[Source texts of formatted documents]
☆ ☆ ☆ ☆ ☆ ☆ ☆

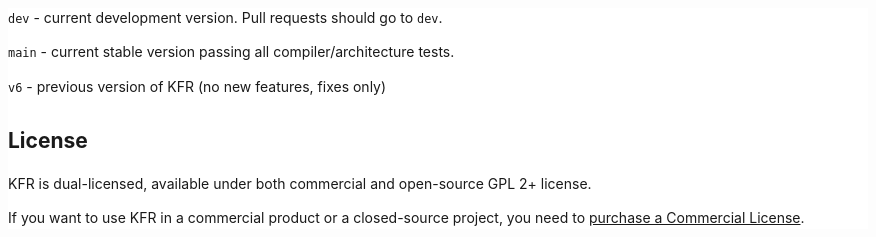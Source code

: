 `dev` - current development version. Pull requests should go to `dev`.

`main` - current stable version passing all compiler/architecture tests.

`v6` - previous version of KFR (no new features, fixes only)

## License

KFR is dual-licensed, available under both commercial and open-source GPL 2+ license.

If you want to use KFR in a commercial product or a closed-source project, you need to [purchase a Commercial License](https://kfrlib.com/purchase-license).
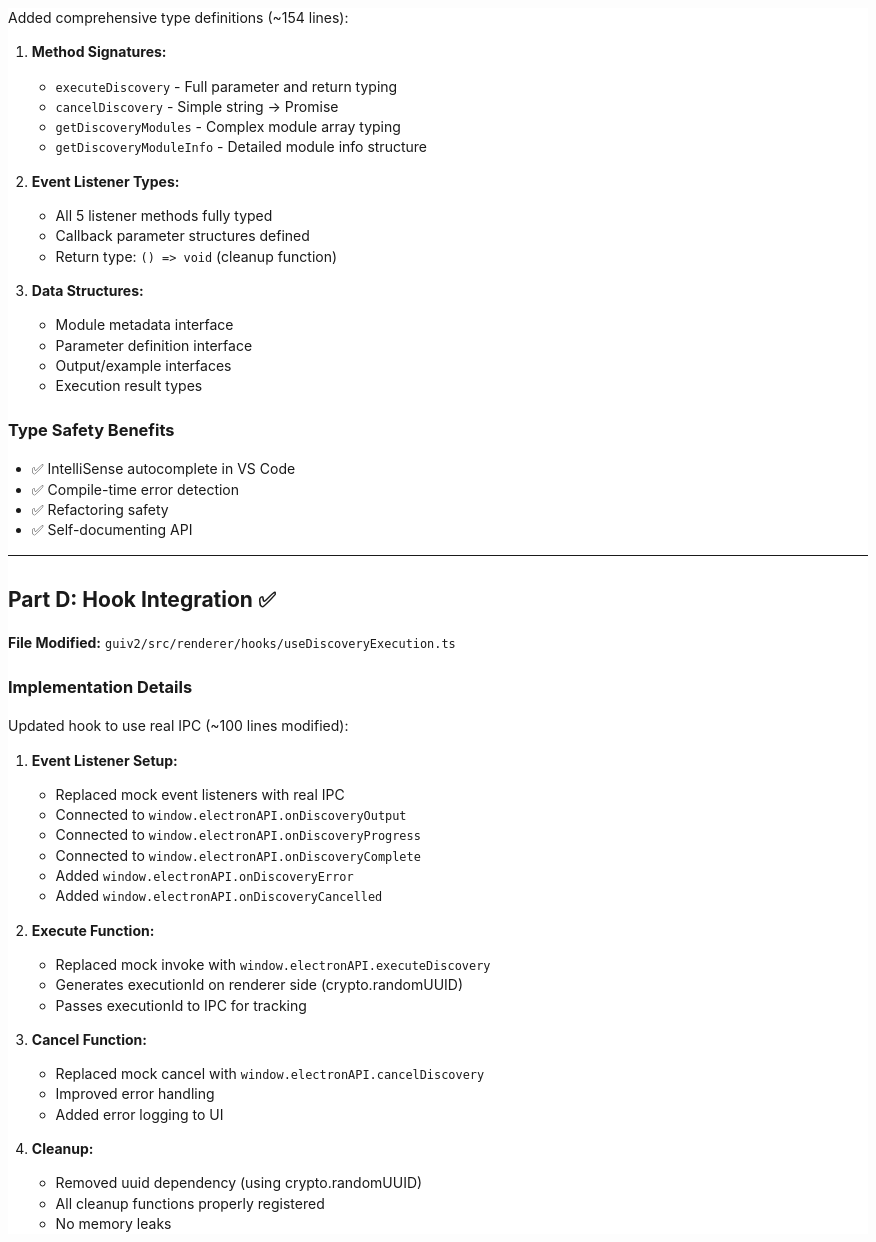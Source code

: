 Added comprehensive type definitions (~154 lines):

1. **Method Signatures:**
   - `executeDiscovery` - Full parameter and return typing
   - `cancelDiscovery` - Simple string → Promise<Result>
   - `getDiscoveryModules` - Complex module array typing
   - `getDiscoveryModuleInfo` - Detailed module info structure

2. **Event Listener Types:**
   - All 5 listener methods fully typed
   - Callback parameter structures defined
   - Return type: `() => void` (cleanup function)

3. **Data Structures:**
   - Module metadata interface
   - Parameter definition interface
   - Output/example interfaces
   - Execution result types

### Type Safety Benefits

- ✅ IntelliSense autocomplete in VS Code
- ✅ Compile-time error detection
- ✅ Refactoring safety
- ✅ Self-documenting API

---

## Part D: Hook Integration ✅

**File Modified:** `guiv2/src/renderer/hooks/useDiscoveryExecution.ts`

### Implementation Details

Updated hook to use real IPC (~100 lines modified):

1. **Event Listener Setup:**
   - Replaced mock event listeners with real IPC
   - Connected to `window.electronAPI.onDiscoveryOutput`
   - Connected to `window.electronAPI.onDiscoveryProgress`
   - Connected to `window.electronAPI.onDiscoveryComplete`
   - Added `window.electronAPI.onDiscoveryError`
   - Added `window.electronAPI.onDiscoveryCancelled`

2. **Execute Function:**
   - Replaced mock invoke with `window.electronAPI.executeDiscovery`
   - Generates executionId on renderer side (crypto.randomUUID)
   - Passes executionId to IPC for tracking

3. **Cancel Function:**
   - Replaced mock cancel with `window.electronAPI.cancelDiscovery`
   - Improved error handling
   - Added error logging to UI

4. **Cleanup:**
   - Removed uuid dependency (using crypto.randomUUID)
   - All cleanup functions properly registered
   - No memory leaks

☆ ☆ ☆ ☆ ☆ ☆ ☆

ASSIGNMENT –
Within the entries, count the lines containing the string "renderer" and state nothing but the result.

SOLVED PROBLEM –
2